Once a request moves from http.sys to the IIS core server, the RequestFilteringModule will get a look at it.  This happens in the RQ_BEGIN_REQUEST notification.  The behavior of the request filter is pretty clearly called out by its schematized configuration, where we’ve tried to name the properties as clearly as possible.  I won’t go over all of the details here, but I do want to call out one property that generates some confusion:  allowDoubleEscaping. 

The allowDoubleEscaping feature maps to an old UrlScan feature called VerifyNormalization.  The original intent of VerifyNormalization was to ensure that any URLs passed to applications were reduced to their canonical form (see the caution above in the quote from RFC 2396 about misinterpretation of a ‘%’ character.)  Guaranteeing that a URL is in canonical form protects against the case where an application naively does its own unescape on a URL that has already been unescaped.  Strictly speaking, there is nothing in any RFC that disallows URLs that produce different results when decoded more than once, but proper process mandates that the application handling the request does the right thing.  As such, this check is a defense in depth measure.  We turn it on by default because misinterpreting non-canonical URLs is probably the most common type of bug that leads to security problems.

So allowDoubleEscaping/VerifyNormalization seems pretty straightforward.  Why did I say that it causes confusion?  The issue is when a ‘+’ character appears in a URL.  The ‘+’ character doesn’t appear to be escaped, since it does not involve a ‘%’.  Also, RFC 2396 notes it as a reserved character that can be included in a URL when it’s in escaped form (%2b).  But with allowDoubleEscaping set to its default value of false, we will block it even in escaped form.  The reason for this is historical:  Way back in the early days of HTTP, a ‘+’ character was considered shorthand for a space character.  Some canonicalizers, when given a URL that contains a ‘+’ will convert it to a space.  For this reason, we consider a ‘+’ to be non-canonical in a URL.  I was not able to find any reference to a RFC that calls out this ‘+’ treatment, but there are many references on the web that talk about it as a historical behavior.

The IIS Core Server

Ok, so getting back to the components that might be checking for URLs, I would like to say just a bit about the IIS core server itself.

In general, the IIS core server does not enforce any restrictions on URLs - but there are a couple of things it does with the physical file mappings that are produced from URL mappings.  The core pipeline API exposes the IHttpFileInfo interface that allows modules to work with files in the IIS file cache.  The static file handler, for example, uses this interface.  Also, when you configure a handler to verify the existence of a file, the core itself uses this.  The file cache API will not work with file paths that contain a ‘:’ character.  The reason for this is that the colon is used by NTFS to specify alternate data streams.  It is possible to use alternate data stream syntax as a non-canonical way to get file data.  The most infamous case of this was the ancient ::$Data bug.

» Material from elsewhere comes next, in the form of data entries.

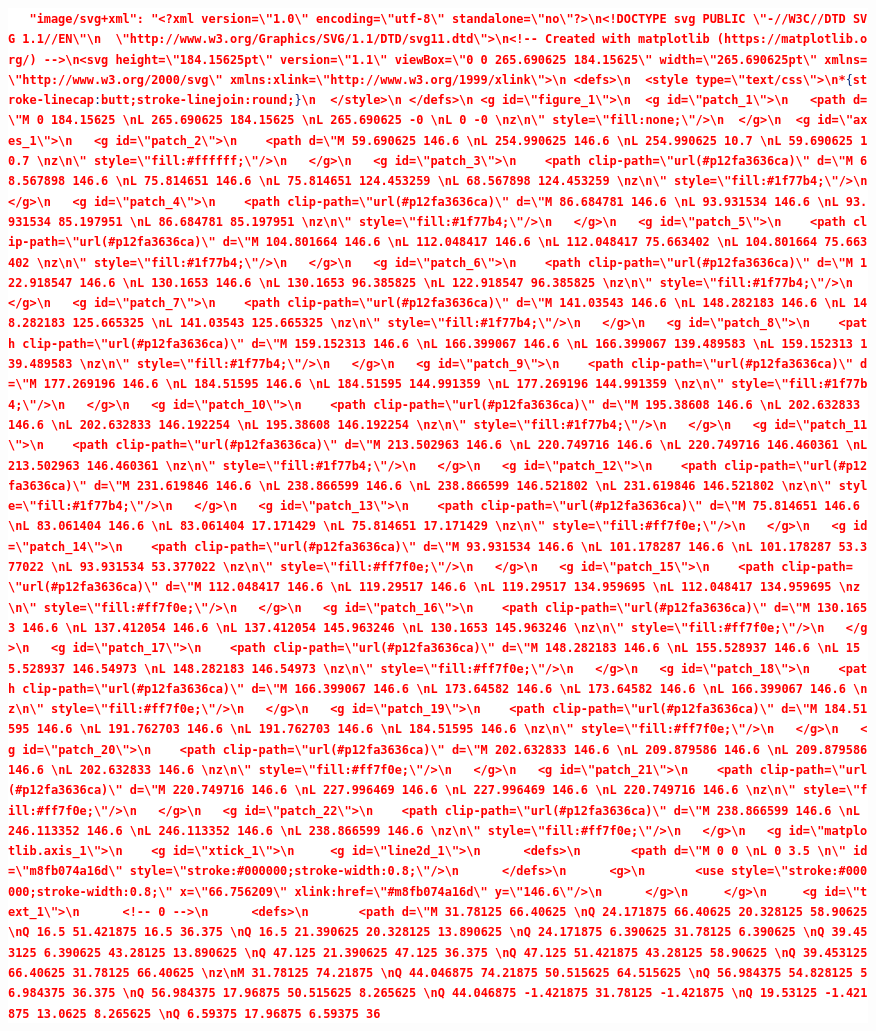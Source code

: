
 ```{.json .output n=5}
   "image/svg+xml": "<?xml version=\"1.0\" encoding=\"utf-8\" standalone=\"no\"?>\n<!DOCTYPE svg PUBLIC \"-//W3C//DTD SVG 1.1//EN\"\n  \"http://www.w3.org/Graphics/SVG/1.1/DTD/svg11.dtd\">\n<!-- Created with matplotlib (https://matplotlib.org/) -->\n<svg height=\"184.15625pt\" version=\"1.1\" viewBox=\"0 0 265.690625 184.15625\" width=\"265.690625pt\" xmlns=\"http://www.w3.org/2000/svg\" xmlns:xlink=\"http://www.w3.org/1999/xlink\">\n <defs>\n  <style type=\"text/css\">\n*{stroke-linecap:butt;stroke-linejoin:round;}\n  </style>\n </defs>\n <g id=\"figure_1\">\n  <g id=\"patch_1\">\n   <path d=\"M 0 184.15625 \nL 265.690625 184.15625 \nL 265.690625 -0 \nL 0 -0 \nz\n\" style=\"fill:none;\"/>\n  </g>\n  <g id=\"axes_1\">\n   <g id=\"patch_2\">\n    <path d=\"M 59.690625 146.6 \nL 254.990625 146.6 \nL 254.990625 10.7 \nL 59.690625 10.7 \nz\n\" style=\"fill:#ffffff;\"/>\n   </g>\n   <g id=\"patch_3\">\n    <path clip-path=\"url(#p12fa3636ca)\" d=\"M 68.567898 146.6 \nL 75.814651 146.6 \nL 75.814651 124.453259 \nL 68.567898 124.453259 \nz\n\" style=\"fill:#1f77b4;\"/>\n   </g>\n   <g id=\"patch_4\">\n    <path clip-path=\"url(#p12fa3636ca)\" d=\"M 86.684781 146.6 \nL 93.931534 146.6 \nL 93.931534 85.197951 \nL 86.684781 85.197951 \nz\n\" style=\"fill:#1f77b4;\"/>\n   </g>\n   <g id=\"patch_5\">\n    <path clip-path=\"url(#p12fa3636ca)\" d=\"M 104.801664 146.6 \nL 112.048417 146.6 \nL 112.048417 75.663402 \nL 104.801664 75.663402 \nz\n\" style=\"fill:#1f77b4;\"/>\n   </g>\n   <g id=\"patch_6\">\n    <path clip-path=\"url(#p12fa3636ca)\" d=\"M 122.918547 146.6 \nL 130.1653 146.6 \nL 130.1653 96.385825 \nL 122.918547 96.385825 \nz\n\" style=\"fill:#1f77b4;\"/>\n   </g>\n   <g id=\"patch_7\">\n    <path clip-path=\"url(#p12fa3636ca)\" d=\"M 141.03543 146.6 \nL 148.282183 146.6 \nL 148.282183 125.665325 \nL 141.03543 125.665325 \nz\n\" style=\"fill:#1f77b4;\"/>\n   </g>\n   <g id=\"patch_8\">\n    <path clip-path=\"url(#p12fa3636ca)\" d=\"M 159.152313 146.6 \nL 166.399067 146.6 \nL 166.399067 139.489583 \nL 159.152313 139.489583 \nz\n\" style=\"fill:#1f77b4;\"/>\n   </g>\n   <g id=\"patch_9\">\n    <path clip-path=\"url(#p12fa3636ca)\" d=\"M 177.269196 146.6 \nL 184.51595 146.6 \nL 184.51595 144.991359 \nL 177.269196 144.991359 \nz\n\" style=\"fill:#1f77b4;\"/>\n   </g>\n   <g id=\"patch_10\">\n    <path clip-path=\"url(#p12fa3636ca)\" d=\"M 195.38608 146.6 \nL 202.632833 146.6 \nL 202.632833 146.192254 \nL 195.38608 146.192254 \nz\n\" style=\"fill:#1f77b4;\"/>\n   </g>\n   <g id=\"patch_11\">\n    <path clip-path=\"url(#p12fa3636ca)\" d=\"M 213.502963 146.6 \nL 220.749716 146.6 \nL 220.749716 146.460361 \nL 213.502963 146.460361 \nz\n\" style=\"fill:#1f77b4;\"/>\n   </g>\n   <g id=\"patch_12\">\n    <path clip-path=\"url(#p12fa3636ca)\" d=\"M 231.619846 146.6 \nL 238.866599 146.6 \nL 238.866599 146.521802 \nL 231.619846 146.521802 \nz\n\" style=\"fill:#1f77b4;\"/>\n   </g>\n   <g id=\"patch_13\">\n    <path clip-path=\"url(#p12fa3636ca)\" d=\"M 75.814651 146.6 \nL 83.061404 146.6 \nL 83.061404 17.171429 \nL 75.814651 17.171429 \nz\n\" style=\"fill:#ff7f0e;\"/>\n   </g>\n   <g id=\"patch_14\">\n    <path clip-path=\"url(#p12fa3636ca)\" d=\"M 93.931534 146.6 \nL 101.178287 146.6 \nL 101.178287 53.377022 \nL 93.931534 53.377022 \nz\n\" style=\"fill:#ff7f0e;\"/>\n   </g>\n   <g id=\"patch_15\">\n    <path clip-path=\"url(#p12fa3636ca)\" d=\"M 112.048417 146.6 \nL 119.29517 146.6 \nL 119.29517 134.959695 \nL 112.048417 134.959695 \nz\n\" style=\"fill:#ff7f0e;\"/>\n   </g>\n   <g id=\"patch_16\">\n    <path clip-path=\"url(#p12fa3636ca)\" d=\"M 130.1653 146.6 \nL 137.412054 146.6 \nL 137.412054 145.963246 \nL 130.1653 145.963246 \nz\n\" style=\"fill:#ff7f0e;\"/>\n   </g>\n   <g id=\"patch_17\">\n    <path clip-path=\"url(#p12fa3636ca)\" d=\"M 148.282183 146.6 \nL 155.528937 146.6 \nL 155.528937 146.54973 \nL 148.282183 146.54973 \nz\n\" style=\"fill:#ff7f0e;\"/>\n   </g>\n   <g id=\"patch_18\">\n    <path clip-path=\"url(#p12fa3636ca)\" d=\"M 166.399067 146.6 \nL 173.64582 146.6 \nL 173.64582 146.6 \nL 166.399067 146.6 \nz\n\" style=\"fill:#ff7f0e;\"/>\n   </g>\n   <g id=\"patch_19\">\n    <path clip-path=\"url(#p12fa3636ca)\" d=\"M 184.51595 146.6 \nL 191.762703 146.6 \nL 191.762703 146.6 \nL 184.51595 146.6 \nz\n\" style=\"fill:#ff7f0e;\"/>\n   </g>\n   <g id=\"patch_20\">\n    <path clip-path=\"url(#p12fa3636ca)\" d=\"M 202.632833 146.6 \nL 209.879586 146.6 \nL 209.879586 146.6 \nL 202.632833 146.6 \nz\n\" style=\"fill:#ff7f0e;\"/>\n   </g>\n   <g id=\"patch_21\">\n    <path clip-path=\"url(#p12fa3636ca)\" d=\"M 220.749716 146.6 \nL 227.996469 146.6 \nL 227.996469 146.6 \nL 220.749716 146.6 \nz\n\" style=\"fill:#ff7f0e;\"/>\n   </g>\n   <g id=\"patch_22\">\n    <path clip-path=\"url(#p12fa3636ca)\" d=\"M 238.866599 146.6 \nL 246.113352 146.6 \nL 246.113352 146.6 \nL 238.866599 146.6 \nz\n\" style=\"fill:#ff7f0e;\"/>\n   </g>\n   <g id=\"matplotlib.axis_1\">\n    <g id=\"xtick_1\">\n     <g id=\"line2d_1\">\n      <defs>\n       <path d=\"M 0 0 \nL 0 3.5 \n\" id=\"m8fb074a16d\" style=\"stroke:#000000;stroke-width:0.8;\"/>\n      </defs>\n      <g>\n       <use style=\"stroke:#000000;stroke-width:0.8;\" x=\"66.756209\" xlink:href=\"#m8fb074a16d\" y=\"146.6\"/>\n      </g>\n     </g>\n     <g id=\"text_1\">\n      <!-- 0 -->\n      <defs>\n       <path d=\"M 31.78125 66.40625 \nQ 24.171875 66.40625 20.328125 58.90625 \nQ 16.5 51.421875 16.5 36.375 \nQ 16.5 21.390625 20.328125 13.890625 \nQ 24.171875 6.390625 31.78125 6.390625 \nQ 39.453125 6.390625 43.28125 13.890625 \nQ 47.125 21.390625 47.125 36.375 \nQ 47.125 51.421875 43.28125 58.90625 \nQ 39.453125 66.40625 31.78125 66.40625 \nz\nM 31.78125 74.21875 \nQ 44.046875 74.21875 50.515625 64.515625 \nQ 56.984375 54.828125 56.984375 36.375 \nQ 56.984375 17.96875 50.515625 8.265625 \nQ 44.046875 -1.421875 31.78125 -1.421875 \nQ 19.53125 -1.421875 13.0625 8.265625 \nQ 6.59375 17.96875 6.59375 36
```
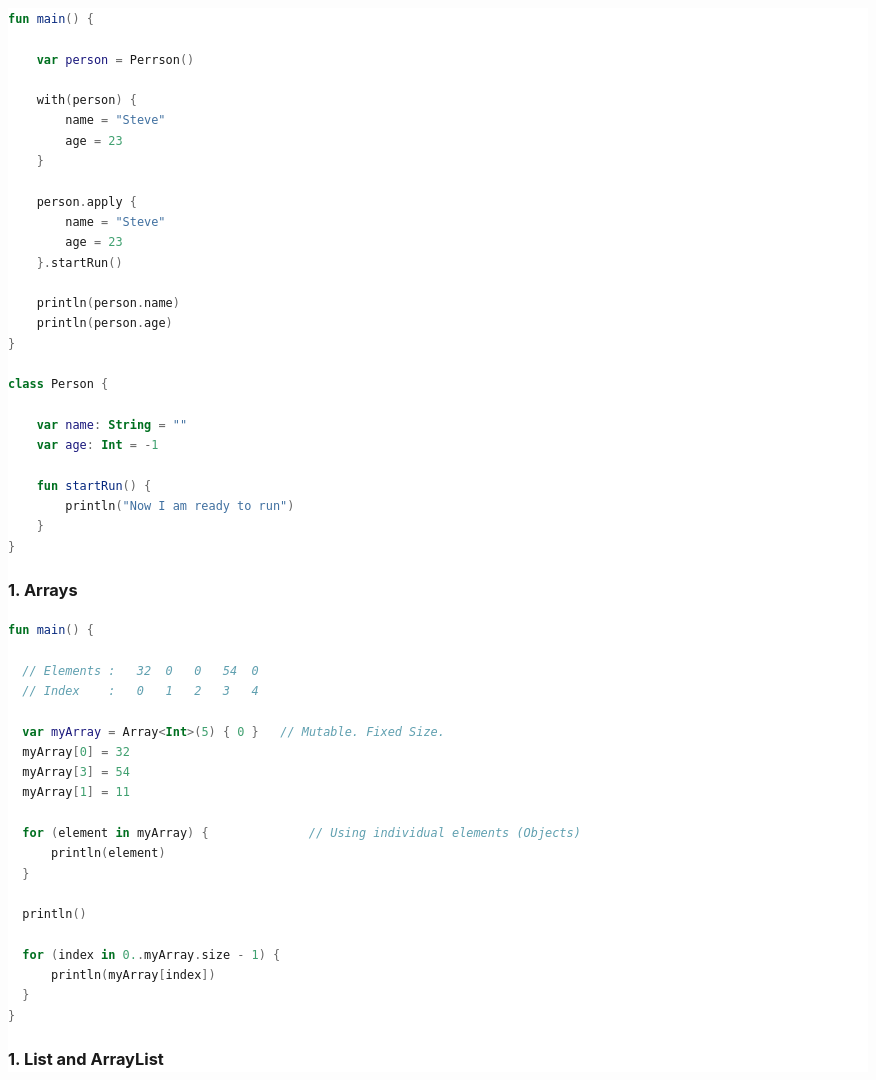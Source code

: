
```kotlin
fun main() {

    var person = Perrson()

    with(person) {
        name = "Steve"
        age = 23
    }

    person.apply {
        name = "Steve"
        age = 23
    }.startRun()

    println(person.name)
    println(person.age)
}

class Person {

    var name: String = ""
    var age: Int = -1

    fun startRun() {
        println("Now I am ready to run")
    }
}
```

### 1. Arrays
  
  ```kotlin
fun main() {

    // Elements :   32  0   0   54  0
    // Index    :   0   1   2   3   4

    var myArray = Array<Int>(5) { 0 }   // Mutable. Fixed Size.
    myArray[0] = 32
    myArray[3] = 54
    myArray[1] = 11

    for (element in myArray) {              // Using individual elements (Objects)
        println(element)
    }

    println()

    for (index in 0..myArray.size - 1) {
        println(myArray[index])
    }
}

```
 ### 1. List and ArrayList 
 
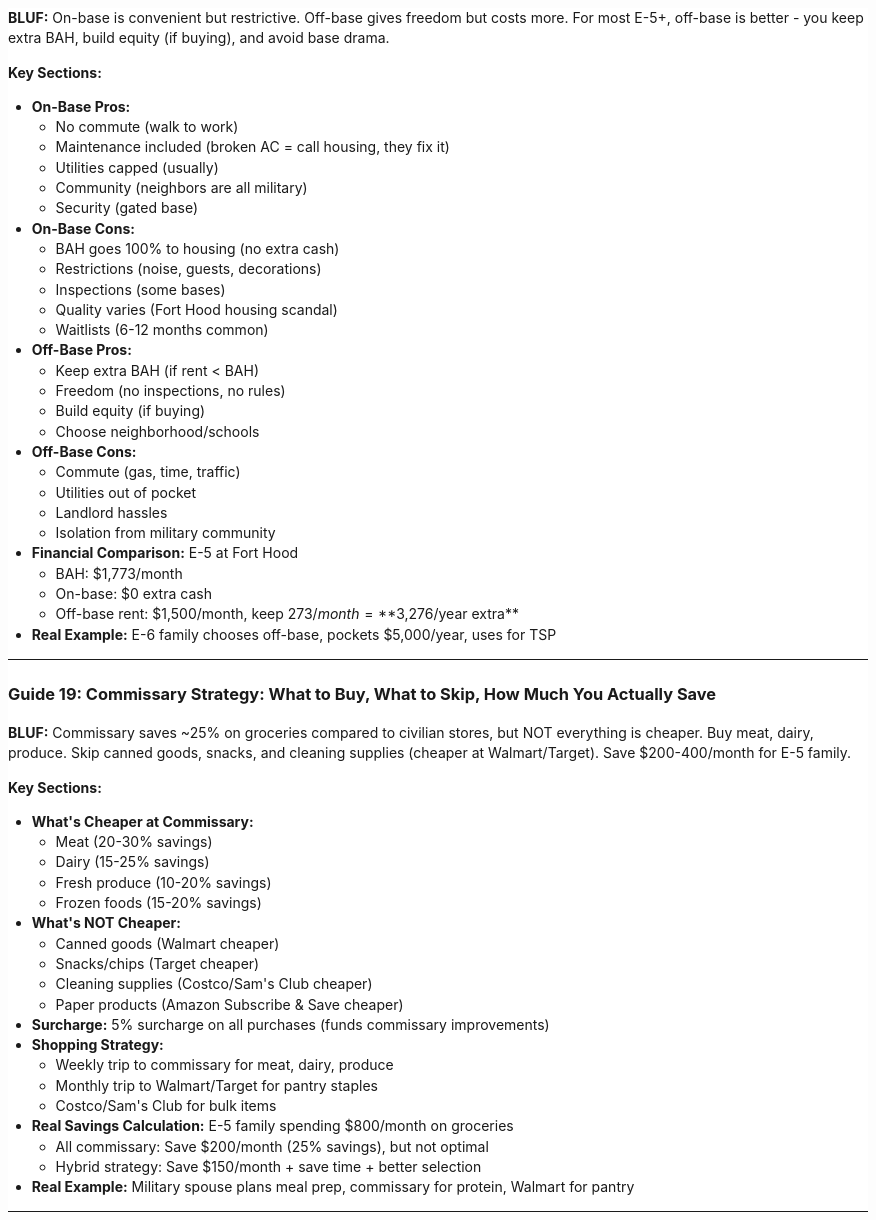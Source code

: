 **BLUF:** On-base is convenient but restrictive. Off-base gives freedom but costs more. For most E-5+, off-base is better - you keep extra BAH, build equity (if buying), and avoid base drama.

**Key Sections:**
- **On-Base Pros:**
  - No commute (walk to work)
  - Maintenance included (broken AC = call housing, they fix it)
  - Utilities capped (usually)
  - Community (neighbors are all military)
  - Security (gated base)
- **On-Base Cons:**
  - BAH goes 100% to housing (no extra cash)
  - Restrictions (noise, guests, decorations)
  - Inspections (some bases)
  - Quality varies (Fort Hood housing scandal)
  - Waitlists (6-12 months common)
- **Off-Base Pros:**
  - Keep extra BAH (if rent < BAH)
  - Freedom (no inspections, no rules)
  - Build equity (if buying)
  - Choose neighborhood/schools
- **Off-Base Cons:**
  - Commute (gas, time, traffic)
  - Utilities out of pocket
  - Landlord hassles
  - Isolation from military community
- **Financial Comparison:** E-5 at Fort Hood
  - BAH: $1,773/month
  - On-base: $0 extra cash
  - Off-base rent: $1,500/month, keep $273/month = **$3,276/year extra**
- **Real Example:** E-6 family chooses off-base, pockets $5,000/year, uses for TSP

---

### Guide 19: Commissary Strategy: What to Buy, What to Skip, How Much You Actually Save

**BLUF:** Commissary saves ~25% on groceries compared to civilian stores, but NOT everything is cheaper. Buy meat, dairy, produce. Skip canned goods, snacks, and cleaning supplies (cheaper at Walmart/Target). Save $200-400/month for E-5 family.

**Key Sections:**
- **What's Cheaper at Commissary:**
  - Meat (20-30% savings)
  - Dairy (15-25% savings)
  - Fresh produce (10-20% savings)
  - Frozen foods (15-20% savings)
- **What's NOT Cheaper:**
  - Canned goods (Walmart cheaper)
  - Snacks/chips (Target cheaper)
  - Cleaning supplies (Costco/Sam's Club cheaper)
  - Paper products (Amazon Subscribe & Save cheaper)
- **Surcharge:** 5% surcharge on all purchases (funds commissary improvements)
- **Shopping Strategy:**
  - Weekly trip to commissary for meat, dairy, produce
  - Monthly trip to Walmart/Target for pantry staples
  - Costco/Sam's Club for bulk items
- **Real Savings Calculation:** E-5 family spending $800/month on groceries
  - All commissary: Save $200/month (25% savings), but not optimal
  - Hybrid strategy: Save $150/month + save time + better selection
- **Real Example:** Military spouse plans meal prep, commissary for protein, Walmart for pantry

---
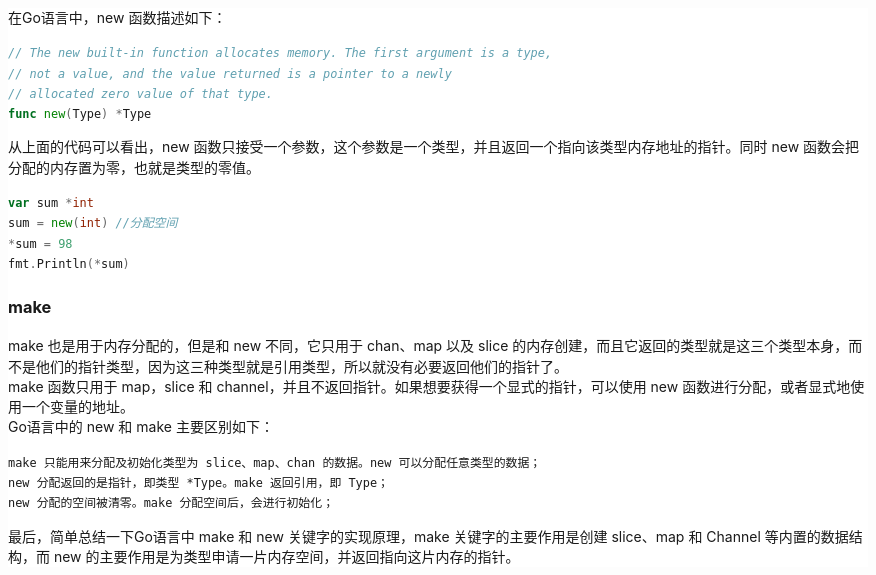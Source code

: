 在Go语言中，new 函数描述如下：

```go
// The new built-in function allocates memory. The first argument is a type,
// not a value, and the value returned is a pointer to a newly
// allocated zero value of that type.
func new(Type) *Type
```

从上面的代码可以看出，new 函数只接受一个参数，这个参数是一个类型，并且返回一个指向该类型内存地址的指针。同时 new 函数会把分配的内存置为零，也就是类型的零值。  

```go
var sum *int
sum = new(int) //分配空间
*sum = 98
fmt.Println(*sum)
```

### make

make 也是用于内存分配的，但是和 new 不同，它只用于 chan、map 以及 slice 的内存创建，而且它返回的类型就是这三个类型本身，而不是他们的指针类型，因为这三种类型就是引用类型，所以就没有必要返回他们的指针了。  
make 函数只用于 map，slice 和 channel，并且不返回指针。如果想要获得一个显式的指针，可以使用 new 函数进行分配，或者显式地使用一个变量的地址。  
Go语言中的 new 和 make 主要区别如下：

```
make 只能用来分配及初始化类型为 slice、map、chan 的数据。new 可以分配任意类型的数据；
new 分配返回的是指针，即类型 *Type。make 返回引用，即 Type；
new 分配的空间被清零。make 分配空间后，会进行初始化；
```

最后，简单总结一下Go语言中 make 和 new 关键字的实现原理，make 关键字的主要作用是创建 slice、map 和 Channel 等内置的数据结构，而 new 的主要作用是为类型申请一片内存空间，并返回指向这片内存的指针。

The other notable thing that the IIS core does in any cases where it works with physical file names is that it uses a special syntax.  Specifically, we prepend “\\?\” to any local filenames, or “\\?\UNC\” to UNC filenames.  This special syntax tells Win32 file APIs that they should not attempt to do their own canonicalization on the filename and should instead pass it directly to the file system layers below.  This ensures that when we open a file, we are using its canonical name.  If a filename gets past our canonicalization checks and is still non-canonical, this will cause the file operation to fail.  The downside to this is that the CLR (at least the last time I checked) does not support this syntax.  So if you are writing a .NET application that uses IIS server variables, you may need to strip out the above prepends.


So there you have it.  This covers the things that a URL must pass through in order to be processed by IIS.  I hope that you find it informative and useful.